═════ Recorded information ═════
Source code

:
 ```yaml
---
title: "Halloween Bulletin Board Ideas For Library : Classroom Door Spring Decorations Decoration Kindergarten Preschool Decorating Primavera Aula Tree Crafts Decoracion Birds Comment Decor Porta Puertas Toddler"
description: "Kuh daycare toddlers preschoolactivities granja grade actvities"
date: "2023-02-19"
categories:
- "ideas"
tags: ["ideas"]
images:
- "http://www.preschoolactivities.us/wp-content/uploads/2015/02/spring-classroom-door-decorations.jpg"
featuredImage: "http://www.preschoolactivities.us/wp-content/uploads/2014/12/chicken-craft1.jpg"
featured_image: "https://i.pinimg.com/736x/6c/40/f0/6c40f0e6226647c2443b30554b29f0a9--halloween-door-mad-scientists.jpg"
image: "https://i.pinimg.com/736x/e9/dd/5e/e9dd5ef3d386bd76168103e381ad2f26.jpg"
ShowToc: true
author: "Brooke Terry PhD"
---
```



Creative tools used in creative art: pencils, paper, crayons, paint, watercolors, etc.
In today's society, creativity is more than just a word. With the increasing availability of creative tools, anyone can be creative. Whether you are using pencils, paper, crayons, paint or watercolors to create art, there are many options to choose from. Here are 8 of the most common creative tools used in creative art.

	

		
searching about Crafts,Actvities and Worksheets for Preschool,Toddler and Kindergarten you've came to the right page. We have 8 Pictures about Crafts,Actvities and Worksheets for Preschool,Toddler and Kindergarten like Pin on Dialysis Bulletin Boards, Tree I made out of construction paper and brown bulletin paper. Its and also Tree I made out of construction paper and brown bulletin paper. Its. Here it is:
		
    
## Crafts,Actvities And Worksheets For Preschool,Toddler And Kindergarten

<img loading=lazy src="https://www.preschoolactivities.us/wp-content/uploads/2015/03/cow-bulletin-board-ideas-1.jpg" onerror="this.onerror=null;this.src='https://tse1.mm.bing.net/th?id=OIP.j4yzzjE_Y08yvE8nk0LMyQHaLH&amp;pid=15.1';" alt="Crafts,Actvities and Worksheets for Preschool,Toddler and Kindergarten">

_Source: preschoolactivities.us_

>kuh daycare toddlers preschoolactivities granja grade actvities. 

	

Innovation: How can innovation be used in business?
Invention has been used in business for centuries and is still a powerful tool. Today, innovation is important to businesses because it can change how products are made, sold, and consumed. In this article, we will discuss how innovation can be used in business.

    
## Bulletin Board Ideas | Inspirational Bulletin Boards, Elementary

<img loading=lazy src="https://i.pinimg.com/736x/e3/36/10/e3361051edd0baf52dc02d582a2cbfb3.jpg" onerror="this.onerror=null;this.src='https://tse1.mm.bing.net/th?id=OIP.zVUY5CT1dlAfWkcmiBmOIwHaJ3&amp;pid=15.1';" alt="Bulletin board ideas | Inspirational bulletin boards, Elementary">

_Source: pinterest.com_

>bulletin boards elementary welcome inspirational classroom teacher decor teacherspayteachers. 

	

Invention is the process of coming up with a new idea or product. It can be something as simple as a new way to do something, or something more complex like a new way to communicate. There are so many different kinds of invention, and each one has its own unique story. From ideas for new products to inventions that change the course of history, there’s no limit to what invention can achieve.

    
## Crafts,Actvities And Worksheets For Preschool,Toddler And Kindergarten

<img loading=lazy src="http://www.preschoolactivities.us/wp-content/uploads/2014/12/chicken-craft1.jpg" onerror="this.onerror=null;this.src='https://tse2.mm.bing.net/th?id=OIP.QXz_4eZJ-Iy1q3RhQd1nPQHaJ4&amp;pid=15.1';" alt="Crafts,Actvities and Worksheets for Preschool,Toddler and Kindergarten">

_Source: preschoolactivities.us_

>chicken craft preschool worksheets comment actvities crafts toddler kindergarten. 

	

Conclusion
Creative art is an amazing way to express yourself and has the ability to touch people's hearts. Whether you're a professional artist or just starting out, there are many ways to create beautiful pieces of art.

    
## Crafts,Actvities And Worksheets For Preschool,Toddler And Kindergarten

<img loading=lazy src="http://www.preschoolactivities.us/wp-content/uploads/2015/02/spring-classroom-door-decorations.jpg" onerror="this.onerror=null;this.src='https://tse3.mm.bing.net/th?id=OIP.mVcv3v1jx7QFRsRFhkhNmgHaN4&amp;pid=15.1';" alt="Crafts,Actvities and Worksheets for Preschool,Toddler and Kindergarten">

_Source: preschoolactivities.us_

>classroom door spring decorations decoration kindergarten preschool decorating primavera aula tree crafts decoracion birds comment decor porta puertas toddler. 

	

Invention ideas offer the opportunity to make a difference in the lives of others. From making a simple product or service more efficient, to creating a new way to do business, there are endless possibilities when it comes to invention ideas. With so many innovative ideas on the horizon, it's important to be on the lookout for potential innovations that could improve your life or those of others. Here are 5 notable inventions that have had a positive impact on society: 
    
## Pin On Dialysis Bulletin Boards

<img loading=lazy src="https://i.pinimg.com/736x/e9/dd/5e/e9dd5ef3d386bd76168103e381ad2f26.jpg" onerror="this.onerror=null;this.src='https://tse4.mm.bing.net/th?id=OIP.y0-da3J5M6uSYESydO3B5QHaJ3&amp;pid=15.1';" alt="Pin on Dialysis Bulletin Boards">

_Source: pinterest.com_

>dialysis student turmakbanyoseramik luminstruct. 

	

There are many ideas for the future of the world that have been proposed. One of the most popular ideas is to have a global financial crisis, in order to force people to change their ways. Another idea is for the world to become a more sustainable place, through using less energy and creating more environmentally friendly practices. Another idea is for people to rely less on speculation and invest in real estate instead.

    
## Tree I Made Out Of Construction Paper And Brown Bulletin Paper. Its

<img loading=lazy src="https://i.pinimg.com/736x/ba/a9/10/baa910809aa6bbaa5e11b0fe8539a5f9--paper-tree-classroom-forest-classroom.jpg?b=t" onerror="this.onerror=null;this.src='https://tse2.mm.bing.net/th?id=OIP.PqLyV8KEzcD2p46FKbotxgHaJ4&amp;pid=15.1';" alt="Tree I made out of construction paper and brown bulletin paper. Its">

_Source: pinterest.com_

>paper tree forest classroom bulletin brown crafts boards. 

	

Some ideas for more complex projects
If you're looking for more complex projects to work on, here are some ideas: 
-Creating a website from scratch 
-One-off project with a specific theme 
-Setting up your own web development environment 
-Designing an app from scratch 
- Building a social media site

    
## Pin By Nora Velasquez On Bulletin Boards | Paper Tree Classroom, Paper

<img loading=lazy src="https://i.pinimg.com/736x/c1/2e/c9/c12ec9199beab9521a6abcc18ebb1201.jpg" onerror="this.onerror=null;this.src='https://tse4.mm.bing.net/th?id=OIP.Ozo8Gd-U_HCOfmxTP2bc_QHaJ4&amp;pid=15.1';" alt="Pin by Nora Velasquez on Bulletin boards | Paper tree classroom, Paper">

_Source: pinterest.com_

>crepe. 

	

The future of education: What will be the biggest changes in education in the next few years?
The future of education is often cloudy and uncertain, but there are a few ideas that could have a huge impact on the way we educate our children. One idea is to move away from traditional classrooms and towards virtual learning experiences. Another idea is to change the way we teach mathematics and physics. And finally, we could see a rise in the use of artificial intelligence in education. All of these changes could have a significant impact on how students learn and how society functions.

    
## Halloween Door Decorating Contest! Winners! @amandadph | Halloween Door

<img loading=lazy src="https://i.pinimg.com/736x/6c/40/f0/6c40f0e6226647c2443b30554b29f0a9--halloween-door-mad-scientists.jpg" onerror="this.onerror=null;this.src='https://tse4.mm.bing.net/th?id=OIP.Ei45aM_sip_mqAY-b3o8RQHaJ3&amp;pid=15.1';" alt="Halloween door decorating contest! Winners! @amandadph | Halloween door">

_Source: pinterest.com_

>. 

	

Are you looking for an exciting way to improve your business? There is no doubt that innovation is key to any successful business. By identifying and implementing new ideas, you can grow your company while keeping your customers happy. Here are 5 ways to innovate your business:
═════
» Required work: Among the lines of the listing above, which ones hold "granja"? Copy them.

» Answer space:
description: "Kuh daycare toddlers preschoolactivities granja grade actvities"
>kuh daycare toddlers preschoolactivities granja grade actvities. 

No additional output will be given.